The platelet-specific glycoprotein (GP)Ib, member of the GPIb/IX/V complex, is the main receptor for von Willebrand Factor (VWF), but also for a growing list of other ligands such as thrombin, coagulation factor XI and XII, Mac-1 and P-selectin. For VWF and GPIb to interact, VWF needs to undergo a conformational change. In the circulation, this is induced by shear forces that stretch VWF, especially when bound onto collagen at vascular lesions. As the contribution of VWF to platelet adhesion becomes more important with increasing shear forces, the idea emerged that inhibition of the GPIb-VWF interaction could actually result in an antithrombotic effect targeted to high shear arterioles or stenosed arteries, leaving hemostasis virtually unaffected in vessel beds with slower circulation.
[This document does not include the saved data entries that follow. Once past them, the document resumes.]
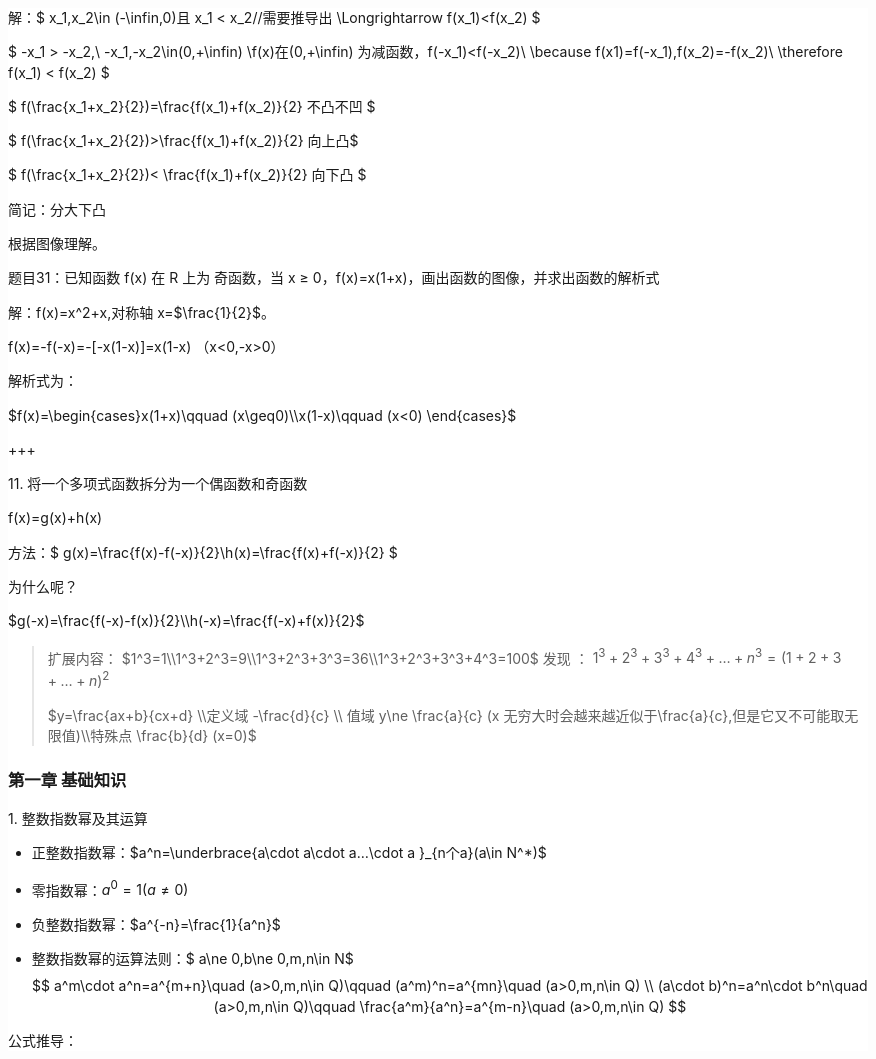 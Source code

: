解：$ x_1,x_2\in (-\infin,0)且 x_1 < x_2//需要推导出 \Longrightarrow f(x_1)<f(x_2) $

$ -x_1 > -x_2,\ -x_1,-x_2\in(0,+\infin) \\f(x)在(0,+\infin) 为减函数，f(-x_1)<f(-x_2)\\ \because f(x1)=f(-x_1),f(x_2)=-f(x_2)\\ \therefore f(x_1) < f(x_2) $

$ f(\frac{x_1+x_2}{2})=\frac{f(x_1)+f(x_2)}{2} 不凸不凹 $

$  f(\frac{x_1+x_2}{2})>\frac{f(x_1)+f(x_2)}{2} 向上凸$

$ f(\frac{x_1+x_2}{2})< \frac{f(x_1)+f(x_2)}{2} 向下凸 $

简记：分大下凸

根据图像理解。

题目31：已知函数 f(x) 在 R 上为 奇函数，当 x &geq; 0，f(x)=x(1+x)，画出函数的图像，并求出函数的解析式

解：f(x)=x^2+x,对称轴 x=$\frac{1}{2}$。 

f(x)=-f(-x)=-[-x(1-x)]=x(1-x) （x<0,-x>0）

解析式为：

$f(x)=\begin{cases}x(1+x)\qquad (x\geq0)\\x(1-x)\qquad (x<0) \end{cases}$

+++

11\. 将一个多项式函数拆分为一个偶函数和奇函数

f(x)=g(x)+h(x)

方法：$ g(x)=\frac{f(x)-f(-x)}{2}\\h(x)=\frac{f(x)+f(-x)}{2} $

为什么呢？

$g(-x)=\frac{f(-x)-f(x)}{2}\\h(-x)=\frac{f(-x)+f(x)}{2}$

>扩展内容：
>$1^3=1\\1^3+2^3=9\\1^3+2^3+3^3=36\\1^3+2^3+3^3+4^3=100$
>发现 ：
>$1^3+2^3+3^3+4^3+…+n^3=(1+2+3+…+n)^2$
>
>$y=\frac{ax+b}{cx+d} \\定义域 -\frac{d}{c} \\ 值域 y\ne \frac{a}{c} (x 无穷大时会越来越近似于\frac{a}{c},但是它又不可能取无限值)\\特殊点 \frac{b}{d} (x=0)$ 

### 第一章 基础知识   

1\. 整数指数幂及其运算

- 正整数指数幂：$a^n=\underbrace{a\cdot a\cdot a…\cdot a }_{n个a}(a\in N^*)$

- 零指数幂：$a^0=1(a\ne 0)$

- 负整数指数幂：$a^{-n}=\frac{1}{a^n}$

- 整数指数幂的运算法则：$ a\ne 0,b\ne 0,m,n\in N$
  $$
  a^m\cdot a^n=a^{m+n}\quad (a>0,m,n\in Q)\qquad (a^m)^n=a^{mn}\quad (a>0,m,n\in Q) \\
  (a\cdot b)^n=a^n\cdot b^n\quad (a>0,m,n\in Q)\qquad \frac{a^m}{a^n}=a^{m-n}\quad (a>0,m,n\in Q)
  $$

公式推导：
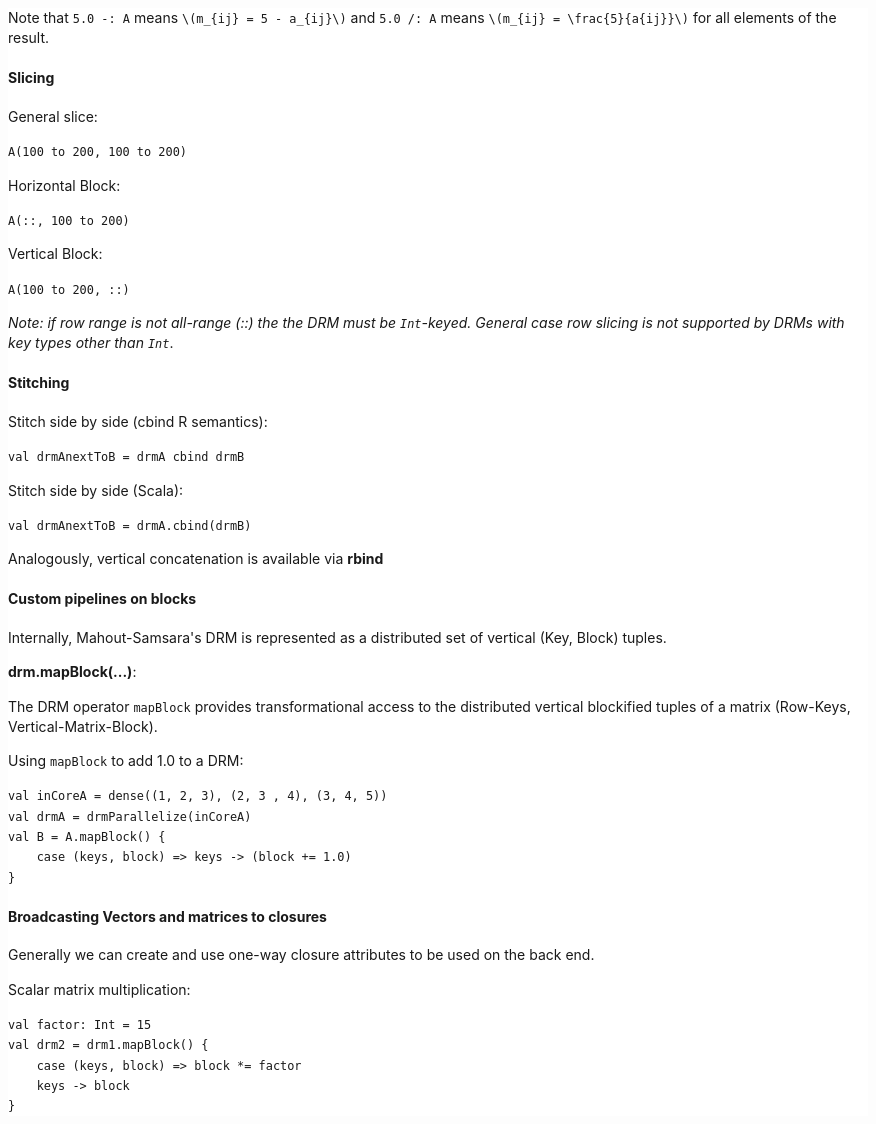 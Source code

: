 Note that `5.0 -: A` means `\(m_{ij} = 5 - a_{ij}\)` and `5.0 /: A` means `\(m_{ij} = \frac{5}{a{ij}}\)` for all elements of the result.
    
    
#### Slicing

General slice:

    A(100 to 200, 100 to 200)
    
Horizontal Block:

    A(::, 100 to 200)
    
Vertical Block:

    A(100 to 200, ::)
    
*Note: if row range is not all-range (::) the the DRM must be `Int`-keyed.  General case row slicing is not supported by DRMs with key types other than `Int`*.


#### Stitching

Stitch side by side (cbind R semantics):

    val drmAnextToB = drmA cbind drmB
    
Stitch side by side (Scala):

    val drmAnextToB = drmA.cbind(drmB)
    
Analogously, vertical concatenation is available via **rbind**

#### Custom pipelines on blocks
Internally, Mahout-Samsara's DRM is represented as a distributed set of vertical (Key, Block) tuples.

**drm.mapBlock(...)**:

The DRM operator `mapBlock` provides transformational access to the distributed vertical blockified tuples of a matrix (Row-Keys, Vertical-Matrix-Block).

Using `mapBlock` to add 1.0 to a DRM:

    val inCoreA = dense((1, 2, 3), (2, 3 , 4), (3, 4, 5))
    val drmA = drmParallelize(inCoreA)
    val B = A.mapBlock() {
        case (keys, block) => keys -> (block += 1.0)
    }
    
#### Broadcasting Vectors and matrices to closures
Generally we can create and use one-way closure attributes to be used on the back end.

Scalar matrix multiplication:

    val factor: Int = 15
    val drm2 = drm1.mapBlock() {
        case (keys, block) => block *= factor
        keys -> block
    }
And in the mean time, a growing amount of evidence suggests that this could lead to a lower bleeding risk than what is seen with currently available antithrombotic agents. Several compounds have been tested in the past such as fragments of VWF, snake venoms and antibodies. We developed an anti-human GPIb monoclonal antibody, 6B4, that competes directly for the binding site of VWF. The humanized 6B4 Fab-fragment effectively prevented repetitive occlusions of the damaged and stenosed femoral artery in a baboon thrombosis model. Interestingly, only little prolongation of the template bleeding time and minimal increase in blood loss from a standardized incision was observed. This apparent larger therapeutic window of GPIb inhibitors could be particularly useful in ischemic stroke, where the utility of current platelet inhibitors and anticoagulants is significantly counterbalanced by the risk of intracerebral bleeding complications. Recent promising results in a mouse model of cerebral ischemia/reperfusion indeed show a significantly less severe stroke outcome using a GPIb-inhibitor, either administered before or, importantly, after cerebral artery occlusion. No increase in intracerebral hemorrhages was detected, in contrast to what is seen with e.g. GPIIb/IIIa inhibition. Finally, as antibodies may be useful for acute treatments but not for chronic applications, the identification of a GPIb-inhibiting nonamer peptide raises hopes towards development of orally available small molecule inhibitors.